Afrika kıtası petrol, kömür ve değerli taş gibi yüz milyarlarca dolarlık kaynağına, verimli topraklarına rağmen yoksulluktan kurtulamıyor. BM ve Afrika Birliği tarafından ortaklaşa hazırlanan Binyıl Kalkınma Hedeflerinden 2063 Sürdürülebilir Kalkınma Hedeflerine 2016 Geçiş Raporu'na göre kara kıta uzun yıllardır süren kalkınma planlarına rağmen hala yoksulluk sınırının altında.

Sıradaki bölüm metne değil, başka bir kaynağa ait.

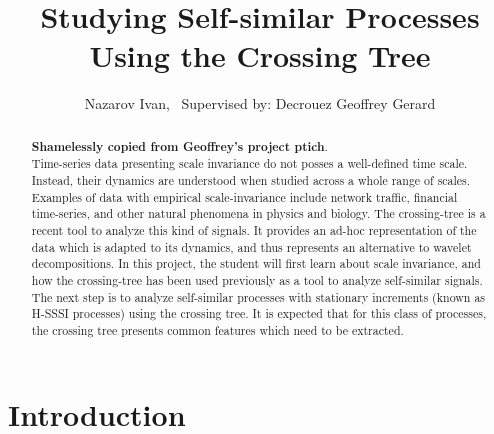 \documentclass[a4paper,14pt]{extreport}
\title{Studying Self-similar Processes Using the Crossing Tree}
\author{Nazarov Ivan, \rus{101мНОД(ИССА)}\
	{\small Supervised by: Decrouez Geoffrey Gerard}}
\begin{document}

\clearpage


\clearpage

\maketitle
\begin{abstract}
\textbf{Shamelessly copied from Geoffrey's project ptich}.\hfill \\
Time-series data presenting scale invariance do not posses a well-defined time scale.
Instead, their dynamics are understood when studied across a whole range of scales.
Examples of data with empirical scale-invariance include network traffic, financial
time-series, and other natural phenomena in physics and biology. The crossing-tree
is a recent tool to analyze this kind of signals. It provides an ad-hoc representation
of the data which is adapted to its dynamics, and thus represents an alternative to
wavelet decompositions. In this project, the student will first learn about scale
invariance, and how the crossing-tree has been used previously as a tool to analyze
self-similar signals. The next step is to analyze self-similar processes with stationary
increments (known as H-SSSI processes) using the crossing tree. It is expected that
for this class of processes, the crossing tree presents common features which need
to be extracted.
\end{abstract}

\tableofcontents
\clearpage
{}


\chapter*{Introduction} %
\label{cha:introduction}


\clearpage
 

\clearpage



\clearpage


% 




\end{document}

Etiyopya'nın başkenti Addis Ababa'daki BM Ekonomik Kurulu binasında önceki gün açıklanan rapora göre, Afrika Birliği'ne üye 54 ülkeden sadece Botsvana, Mısır, Gine, Namibya, Güney Afrika, Svaziland ve Tunus gibi ülkeler, yoksullukla mücadelede başarılı olurken, 12 ülke de hedeflere ulaşma konusunda önemli adımlar attı.
Genç işsizlik yüzde 21
Afrika'nın hala dünyadaki en fazla yoksul insanın yaşadığı yer olduğu belirtilen raporda, kadınlar ve gençler arasında işsizliğin halen çok yaygın olduğu ifade edildi. Gençler arasındaki işsizlik oranının yüzde 21 olduğu hatırlatılan raporda kıtada artan nüfusla birlikte yoksulların sayısının da yükseldiğine dikkat çekildi. Savaşların ve siyasi istikrarsızlığın yoksulluğun büyümesinde önemli bir etken olduğu aktarılan raporda, Benin, Fildişi Sahilleri, Kenya, Orta Afrika Cumhuriyeti ve Nijerya gibi ülkelerde fakirliğin giderek arttığı kaydedildi. BM, 2000 yılında ortaya konan Binyıl Kalkınma Hedefleri'ni 2015'te yenileyerek, 2030 yılına kadar hayata geçirilmesi amaçlanan 17 yeni hedef koymuştu.
Yoksulluğun ve açlığın bitirilmesi, eğitim kalitesinin artırılması, altyapı ve sanayinin güçlendirilmesi gibi konuları kapsayan 17 madde, son olarak Afrika Birliği'nin 2063 yılı için koyduğu sürdürülebilir kalkınma hedefleri ile birleştirilmişti.
Çin ve Türkiye yatırım yapıyor
Uzmanlar ise, Afrika'nın makus talihini yenememesinin en önemli sebebi olarak Batılı ülkelerin sömürge zihniyetini küresel şirketleri aracılığıyla sürdürmesi ve IMF gibi kurumlar vasıtasıyla borca mahkum edilmeleri şeklinde gösteriliyor.
Son 5 yılda bu konuda öne çıkan en önemli ülke Çin olarak gösterilirken. “Kazan kazan” stratejisini uygulayarak kıtaya yeni kalkınma modeli sunan ülkelerden biri de Türkiye.